Additive Fabrication of Microsupercapacitors

Microsupercapacitors (with footprints from -mm up to -cm scale) have attracted attention for use as electrochemical energy storage devices to power wearables, IoT, and other small microsystems due to their high power density, excellent charge/discharge reversibility, and long cycle stability. Additive fabrication, with its spatial accuracy and versatile material manipulation capabilities will facilitate easy integration of these devices into a range of ubiquitous microsystem platforms.This thesis demonstrates the additive fabrication of hybrid microsupercapacitors, which simultaneously, benefit from electrical double-layer capacitance (EDLC) and pseudocapacitance charge storage mechanisms. We have been able to elucidate the charge storage mechanism contributions of the microsupercapacitors, which are found to be dependent on the composition of the electrode and electrolytes. For the first time, this thesis reports the complete integration of such a microsupercapacitor through additive fabrication, including all component layers and encapsulation.
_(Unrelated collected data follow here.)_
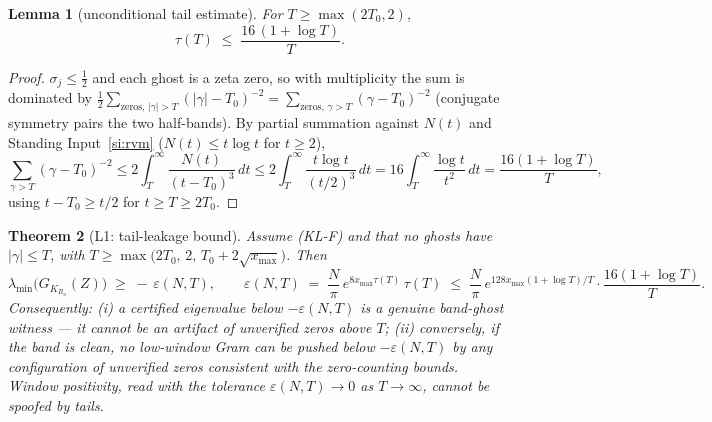 \documentclass[11pt]{article}
\newtheorem{theorem}{Theorem}[section]
\newtheorem{lemma}[theorem]{Lemma}
\theoremstyle{definition}
\theoremstyle{remark}
\begin{document}
\begin{lemma}[unconditional tail estimate]\label{lem:tail-sum}
For $T\ge\max(2T_0,2)$,
\[
\tau(T)\;\le\;\frac{16\,(1+\log T)}{T}.
\]
\end{lemma}

\begin{proof}
$\sigma_j\le\tfrac12$ and each ghost is a zeta zero, so with multiplicity the
sum is dominated by
$\tfrac12\sum_{\text{zeros},\,|\gamma|>T}(|\gamma|-T_0)^{-2}
=\sum_{\text{zeros},\,\gamma>T}(\gamma-T_0)^{-2}$ (conjugate symmetry pairs
the two half-bands). By partial summation against $N(t)$ and Standing
Input~\ref{si:rvm} ($N(t)\le t\log t$ for $t\ge2$),
\[
\sum_{\gamma>T}(\gamma-T_0)^{-2}
\le 2\int_T^{\infty}\frac{N(t)}{(t-T_0)^{3}}\,dt
\le 2\int_T^{\infty}\frac{t\log t}{(t/2)^{3}}\,dt
=16\int_T^{\infty}\frac{\log t}{t^{2}}\,dt
=\frac{16(1+\log T)}{T},
\]
using $t-T_0\ge t/2$ for $t\ge T\ge2T_0$.
\end{proof}

\begin{theorem}[L1: tail-leakage bound]\label{thm:l1}
Assume (KL-F) and that no ghosts have $|\gamma|\le T$, with
$T\ge\max\bigl(2T_0,\,2,\,T_0+2\sqrt{x_{\max}}\bigr)$. Then
\[
\lambda_{\min}\bigl(G_{K_{R_a}}(Z)\bigr)\;\ge\;-\,\varepsilon(N,T),
\qquad
\varepsilon(N,T)\;=\;\frac{N}{\pi}\,e^{8x_{\max}\tau(T)}\,\tau(T)
\;\le\;\frac{N}{\pi}\,e^{128 x_{\max}(1+\log T)/T}\cdot\frac{16(1+\log T)}{T}.
\]
Consequently: \emph{(i)} a certified eigenvalue below $-\varepsilon(N,T)$ is a
genuine band-ghost witness --- it cannot be an artifact of unverified zeros
above $T$; \emph{(ii)} conversely, if the band is clean, no low-window Gram
can be pushed below $-\varepsilon(N,T)$ by any configuration of unverified
zeros consistent with the zero-counting bounds. Window positivity, read with
the tolerance $\varepsilon(N,T)\to0$ as $T\to\infty$, cannot be spoofed by
tails.
\end{theorem}
\end{document}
We report on several novel materials, including electrodes based on edge-oxide graphene oxide (EOGO)/Cerium Oxide nanocomposites) and electrolytes based on (poly (ethylene glycol) diacrylate (PEGDA) + LiCl + lithium phenyl-2,4,6-trimethylbenzoylphosphinate (LAP). Our results show that, through optimization of all component structures within a microsupercapacitor, it is possible to realize unprecedented levels of performance. We systematically study the dimensional scaling of the microsupercapacitors in the sub-mm3 range and investigate how this scaling affects the performance of the microsupercapacitors.The research outcomes of this thesis include realization of the smallest microsupercapacitors that are fully additively fabricated reported to date, with the highest levels of observed performance. We report on scaling behavior in these devices for the first time as well. Thus, this thesis provides important steps towards realization of additive fabrication of high-performance microsupercapacitors for embedded energy applications.